#### [Exercise prompt]
Reproduce the records exactly, beginning with their first line and ending with the line that contains "### GetIbxLocationOk", and output nothing more.

#### [Input]
:::

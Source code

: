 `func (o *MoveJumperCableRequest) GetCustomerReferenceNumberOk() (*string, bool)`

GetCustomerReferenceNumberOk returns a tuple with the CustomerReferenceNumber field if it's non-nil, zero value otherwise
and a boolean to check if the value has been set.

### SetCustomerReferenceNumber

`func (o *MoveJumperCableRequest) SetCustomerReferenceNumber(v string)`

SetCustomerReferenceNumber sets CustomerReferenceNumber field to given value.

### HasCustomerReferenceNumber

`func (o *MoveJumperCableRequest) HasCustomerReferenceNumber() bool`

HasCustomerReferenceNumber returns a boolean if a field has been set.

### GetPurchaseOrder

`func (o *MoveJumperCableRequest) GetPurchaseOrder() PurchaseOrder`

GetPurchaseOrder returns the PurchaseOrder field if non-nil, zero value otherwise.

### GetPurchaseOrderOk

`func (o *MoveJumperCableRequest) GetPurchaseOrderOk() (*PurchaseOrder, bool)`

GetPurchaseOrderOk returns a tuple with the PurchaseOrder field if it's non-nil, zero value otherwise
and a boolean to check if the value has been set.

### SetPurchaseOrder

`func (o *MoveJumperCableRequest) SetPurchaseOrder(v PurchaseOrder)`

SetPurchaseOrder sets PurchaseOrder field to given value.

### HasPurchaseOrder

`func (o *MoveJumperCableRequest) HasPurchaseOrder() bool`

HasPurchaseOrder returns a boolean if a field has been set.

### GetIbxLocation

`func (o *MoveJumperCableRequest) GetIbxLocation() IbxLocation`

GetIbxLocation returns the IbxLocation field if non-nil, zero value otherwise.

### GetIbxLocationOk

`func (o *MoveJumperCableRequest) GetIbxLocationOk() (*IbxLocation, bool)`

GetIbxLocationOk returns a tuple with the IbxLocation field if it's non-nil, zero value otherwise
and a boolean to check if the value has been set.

:::

#### [Result]
Source code

: `func (o *MoveJumperCableRequest) GetCustomerReferenceNumberOk() (*string, bool)`

GetCustomerReferenceNumberOk returns a tuple with the CustomerReferenceNumber field if it's non-nil, zero value otherwise
and a boolean to check if the value has been set.

### SetCustomerReferenceNumber

`func (o *MoveJumperCableRequest) SetCustomerReferenceNumber(v string)`

SetCustomerReferenceNumber sets CustomerReferenceNumber field to given value.

### HasCustomerReferenceNumber

`func (o *MoveJumperCableRequest) HasCustomerReferenceNumber() bool`

HasCustomerReferenceNumber returns a boolean if a field has been set.

### GetPurchaseOrder

`func (o *MoveJumperCableRequest) GetPurchaseOrder() PurchaseOrder`

GetPurchaseOrder returns the PurchaseOrder field if non-nil, zero value otherwise.

### GetPurchaseOrderOk

`func (o *MoveJumperCableRequest) GetPurchaseOrderOk() (*PurchaseOrder, bool)`

GetPurchaseOrderOk returns a tuple with the PurchaseOrder field if it's non-nil, zero value otherwise
and a boolean to check if the value has been set.

### SetPurchaseOrder

`func (o *MoveJumperCableRequest) SetPurchaseOrder(v PurchaseOrder)`

SetPurchaseOrder sets PurchaseOrder field to given value.

### HasPurchaseOrder

`func (o *MoveJumperCableRequest) HasPurchaseOrder() bool`

HasPurchaseOrder returns a boolean if a field has been set.

### GetIbxLocation

`func (o *MoveJumperCableRequest) GetIbxLocation() IbxLocation`

GetIbxLocation returns the IbxLocation field if non-nil, zero value otherwise.

### GetIbxLocationOk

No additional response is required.